Debido a que el petróleo bajó de precio, Arabia Saudita propuso en la primera semana de marzo que los países exportadores de petróleo y socios (la llamada OPEP+) redujeran su producción para elevar el precio del barril, pero Rusia no estuvo de acuerdo porque arguyó que otros productores como los de Estados Unidos le quitarían clientes. Arabia Saudita se molestó por esa decisión y amenazó con elevar su producción a 12 millones de barriles diarios y ofrecer a clientes de Rusia petróleo a muy bajos precios. Esto pasó cuando el mundo sólo necesita entre 70 y 80 millones de barriles diarios debido al coronavirus y no los 100 millones por día que quemaba el año pasado.
Un petróleo barato ocasiona que compañías que producen caro, a más de 25 o 35 dólares el barril, como las de fracking de Estados Unidos quiebren. Un precio bajo no le conviene a Estados Unidos, Rusia, Arabia Saudita, Nigeria, Venezuela, México y otros.
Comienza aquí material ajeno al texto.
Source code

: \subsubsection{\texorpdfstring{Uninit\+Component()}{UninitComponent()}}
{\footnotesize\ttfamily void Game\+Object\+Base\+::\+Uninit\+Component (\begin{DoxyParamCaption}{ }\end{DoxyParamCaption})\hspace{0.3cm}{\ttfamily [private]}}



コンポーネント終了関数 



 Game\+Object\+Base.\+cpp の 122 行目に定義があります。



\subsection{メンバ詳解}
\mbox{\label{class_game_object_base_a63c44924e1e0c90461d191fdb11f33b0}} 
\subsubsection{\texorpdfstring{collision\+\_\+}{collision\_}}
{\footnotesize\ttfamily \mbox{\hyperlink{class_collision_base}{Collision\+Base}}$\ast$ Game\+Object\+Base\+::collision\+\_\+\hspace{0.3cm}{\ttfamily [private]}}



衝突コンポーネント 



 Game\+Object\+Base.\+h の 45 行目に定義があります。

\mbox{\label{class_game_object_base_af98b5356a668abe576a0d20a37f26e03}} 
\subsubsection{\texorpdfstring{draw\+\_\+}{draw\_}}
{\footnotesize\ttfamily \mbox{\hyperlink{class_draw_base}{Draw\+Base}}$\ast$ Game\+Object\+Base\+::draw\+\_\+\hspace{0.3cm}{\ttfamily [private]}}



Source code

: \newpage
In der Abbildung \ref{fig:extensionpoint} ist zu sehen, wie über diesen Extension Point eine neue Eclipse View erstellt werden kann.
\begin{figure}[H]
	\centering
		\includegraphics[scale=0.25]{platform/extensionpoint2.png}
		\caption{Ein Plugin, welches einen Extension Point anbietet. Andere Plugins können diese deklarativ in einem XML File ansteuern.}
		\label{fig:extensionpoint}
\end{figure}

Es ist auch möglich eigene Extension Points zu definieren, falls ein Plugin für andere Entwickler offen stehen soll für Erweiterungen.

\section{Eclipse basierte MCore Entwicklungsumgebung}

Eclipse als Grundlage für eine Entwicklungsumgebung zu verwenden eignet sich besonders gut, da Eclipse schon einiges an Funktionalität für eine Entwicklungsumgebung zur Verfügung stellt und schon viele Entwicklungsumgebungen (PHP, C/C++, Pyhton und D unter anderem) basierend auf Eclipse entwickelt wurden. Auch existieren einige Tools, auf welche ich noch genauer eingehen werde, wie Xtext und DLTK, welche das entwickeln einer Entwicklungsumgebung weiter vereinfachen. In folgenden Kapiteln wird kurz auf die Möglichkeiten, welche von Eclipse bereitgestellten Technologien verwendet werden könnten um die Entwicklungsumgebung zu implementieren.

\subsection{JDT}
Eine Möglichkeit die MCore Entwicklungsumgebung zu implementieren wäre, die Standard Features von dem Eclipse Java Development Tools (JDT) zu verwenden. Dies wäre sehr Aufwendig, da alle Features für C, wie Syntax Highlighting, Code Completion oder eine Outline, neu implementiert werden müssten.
A México le conviene un precio de 49 dólares por barril para arriba para ser exactos, porque en eso basó su presupuesto para este año (porque las coberturas petroleras no le alcanzan).
Fue por esto que la OPEP+ de la que forman parte Rusia y México, acordaron tener una reunión la semana pasada para discutir disminuir en 10 millones de barriles diarios la producción de esos países, que no es una reducción suficiente, pero que disminuye la oferta y por lo tanto podría hacer subir el precio.
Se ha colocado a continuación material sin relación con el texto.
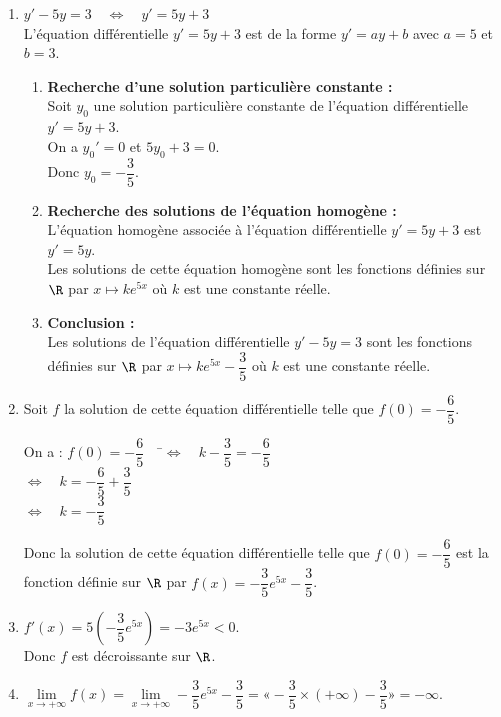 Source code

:\documentclass[a4paper,11pt,exos]{nsi} %
\begin{document}
\textcolor{UGLiBlue}{
    \begin{enumerate}
        \item $y'-5y=3 \quad \iff \quad y'=5y+3$\\
        L'équation différentielle $y'=5y+3$ est de la forme $y'=ay+b$ avec $a=5$ et $b=3$.
        \begin{enumerate}[label=\textbullet]
            \item \textbf{Recherche d'une solution particulière constante :}\\
            Soit $y_0$ une solution particulière constante de l'équation différentielle $y'=5y+3$.\\
            On a $y_0'=0$ et $5y_0+3=0$.\\
            Donc $y_0=-\dfrac{3}{5}$.
            \item \textbf{Recherche des solutions de l'équation homogène :}\\
            L'équation homogène associée à l'équation différentielle $y'=5y+3$ est $y'=5y$.\\
            Les solutions de cette équation homogène sont les fonctions définies sur $\R$ par $x\mapsto ke^{5x}$ où $k$ est une constante réelle.
            \item \textbf{Conclusion :}\\
            Les solutions de l'équation différentielle $y'-5y=3$ sont les fonctions définies sur $\R$ par $x\mapsto ke^{5x}- \dfrac{3}{5}$ où $k$ est une constante réelle.
        \end{enumerate}
        \item Soit $f$ la solution de cette équation différentielle telle que $f(0)=-\dfrac{6}{5}$.
        \begin{tabbing}
            On a : $f(0)=-\dfrac{6}{5} \quad$ \=$\iff \quad k-\dfrac{3}{5}=-\dfrac{6}{5}$\\[.5em]
            \> $\iff \quad k=-\dfrac{6}{5}+\dfrac{3}{5}$\\[.5em]
            \> $\iff \quad k=-\dfrac{3}{5}$
        \end{tabbing}
        Donc la solution de cette équation différentielle telle que $f(0)=-\dfrac{6}{5}$ est la fonction définie sur $\R$ par $f(x)=-\dfrac{3}{5}e^{5x}- \dfrac{3}{5}$.
        \item $f'(x)=5(-\dfrac{3}{5}e^{5x})= -3e^{5x}<0$.\\[.5em]
        Donc $f$ est décroissante sur $\R$.
        \item $\lim\limits_{x\to +\infty}f(x)=\lim\limits_{x\to +\infty}-\dfrac{3}{5}e^{5x}- \dfrac{3}{5}=« -\dfrac{3}{5}\times (+\infty)- \dfrac{3}{5} »=-\infty$.\\[.5em]

\end{enumerate}}
\end{document}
En la reunión de la OPEP y socios el jueves pasado se propuso que sus países redujeran su producción en 23 por ciento de lo que producían en octubre de 2018. A México le tocaba una reducción de 400 mil barriles, aunque después le pidieron que solamente fueran 350 mil. Pero en la reunión, México, representado por una mujer, llamada Rocío Nahle, la Secretaria de Energía dijo que no y se salió de la negociación. El mismo día López Obrador habló con Trump y acordaron que México podría regresar a la mesa de negociación proponiendo una reducción de 100 mil barriles y que Estados Unidos, que no pertenece a ese grupo de países, se comprometía a reducir su producción en 250 mil barriles. De esa manera se obtendría la reducción de 350 mil barriles que le pedían a México.
La OPEP y socios o sea la OPEP+, el domingo 12 de abril por la tarde por fin aceptaron que México solo redujera 100 mil barriles y la reducción total de la OPEP más socios quedó en 9.7 millones de barriles diarios y es solo por dos meses, luego vienen reducciones menores. Pero examinemos que pasa en el país.
A López Obrador se le está criticando muchísimo porque no cambia su política petrolera. Veamos dos puntos de vista opuestos.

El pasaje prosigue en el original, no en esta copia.